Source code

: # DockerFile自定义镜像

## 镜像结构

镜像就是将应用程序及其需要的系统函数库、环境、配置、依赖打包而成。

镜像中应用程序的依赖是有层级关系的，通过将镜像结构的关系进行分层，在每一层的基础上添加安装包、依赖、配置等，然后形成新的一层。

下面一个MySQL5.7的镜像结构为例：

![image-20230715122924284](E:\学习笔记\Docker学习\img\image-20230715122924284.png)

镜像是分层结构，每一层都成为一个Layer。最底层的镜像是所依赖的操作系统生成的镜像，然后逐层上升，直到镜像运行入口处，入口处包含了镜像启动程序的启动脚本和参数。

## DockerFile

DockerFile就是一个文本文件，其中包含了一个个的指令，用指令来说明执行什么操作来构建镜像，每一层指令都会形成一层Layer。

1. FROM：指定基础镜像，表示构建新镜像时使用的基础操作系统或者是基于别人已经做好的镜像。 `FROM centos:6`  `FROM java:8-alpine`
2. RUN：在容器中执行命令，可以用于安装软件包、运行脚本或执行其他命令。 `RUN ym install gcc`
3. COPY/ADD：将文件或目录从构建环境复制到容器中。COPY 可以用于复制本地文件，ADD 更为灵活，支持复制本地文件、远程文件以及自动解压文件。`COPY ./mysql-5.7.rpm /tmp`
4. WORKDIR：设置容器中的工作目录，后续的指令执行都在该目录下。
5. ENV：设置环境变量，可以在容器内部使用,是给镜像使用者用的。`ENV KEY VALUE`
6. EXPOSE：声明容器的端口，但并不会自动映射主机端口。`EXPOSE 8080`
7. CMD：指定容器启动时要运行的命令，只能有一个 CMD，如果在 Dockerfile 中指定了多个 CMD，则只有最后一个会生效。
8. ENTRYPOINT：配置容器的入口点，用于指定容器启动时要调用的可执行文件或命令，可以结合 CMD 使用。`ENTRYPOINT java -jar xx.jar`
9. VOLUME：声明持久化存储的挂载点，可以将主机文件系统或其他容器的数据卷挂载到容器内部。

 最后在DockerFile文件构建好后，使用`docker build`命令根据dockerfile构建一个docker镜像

####

* [Required action] Write out the full listing exactly as given.

* [Solution for this exercise]
Source code

: # DockerFile自定义镜像

## 镜像结构

镜像就是将应用程序及其需要的系统函数库、环境、配置、依赖打包而成。

镜像中应用程序的依赖是有层级关系的，通过将镜像结构的关系进行分层，在每一层的基础上添加安装包、依赖、配置等，然后形成新的一层。

下面一个MySQL5.7的镜像结构为例：

![image-20230715122924284](E:\学习笔记\Docker学习\img\image-20230715122924284.png)

镜像是分层结构，每一层都成为一个Layer。最底层的镜像是所依赖的操作系统生成的镜像，然后逐层上升，直到镜像运行入口处，入口处包含了镜像启动程序的启动脚本和参数。

## DockerFile

DockerFile就是一个文本文件，其中包含了一个个的指令，用指令来说明执行什么操作来构建镜像，每一层指令都会形成一层Layer。

1. FROM：指定基础镜像，表示构建新镜像时使用的基础操作系统或者是基于别人已经做好的镜像。 `FROM centos:6`  `FROM java:8-alpine`
2. RUN：在容器中执行命令，可以用于安装软件包、运行脚本或执行其他命令。 `RUN ym install gcc`
3. COPY/ADD：将文件或目录从构建环境复制到容器中。COPY 可以用于复制本地文件，ADD 更为灵活，支持复制本地文件、远程文件以及自动解压文件。`COPY ./mysql-5.7.rpm /tmp`
4. WORKDIR：设置容器中的工作目录，后续的指令执行都在该目录下。
5. ENV：设置环境变量，可以在容器内部使用,是给镜像使用者用的。`ENV KEY VALUE`
6. EXPOSE：声明容器的端口，但并不会自动映射主机端口。`EXPOSE 8080`
7. CMD：指定容器启动时要运行的命令，只能有一个 CMD，如果在 Dockerfile 中指定了多个 CMD，则只有最后一个会生效。
8. ENTRYPOINT：配置容器的入口点，用于指定容器启动时要调用的可执行文件或命令，可以结合 CMD 使用。`ENTRYPOINT java -jar xx.jar`
9. VOLUME：声明持久化存储的挂载点，可以将主机文件系统或其他容器的数据卷挂载到容器内部。

 最后在DockerFile文件构建好后，使用`docker build`命令根据dockerfile构建一个docker镜像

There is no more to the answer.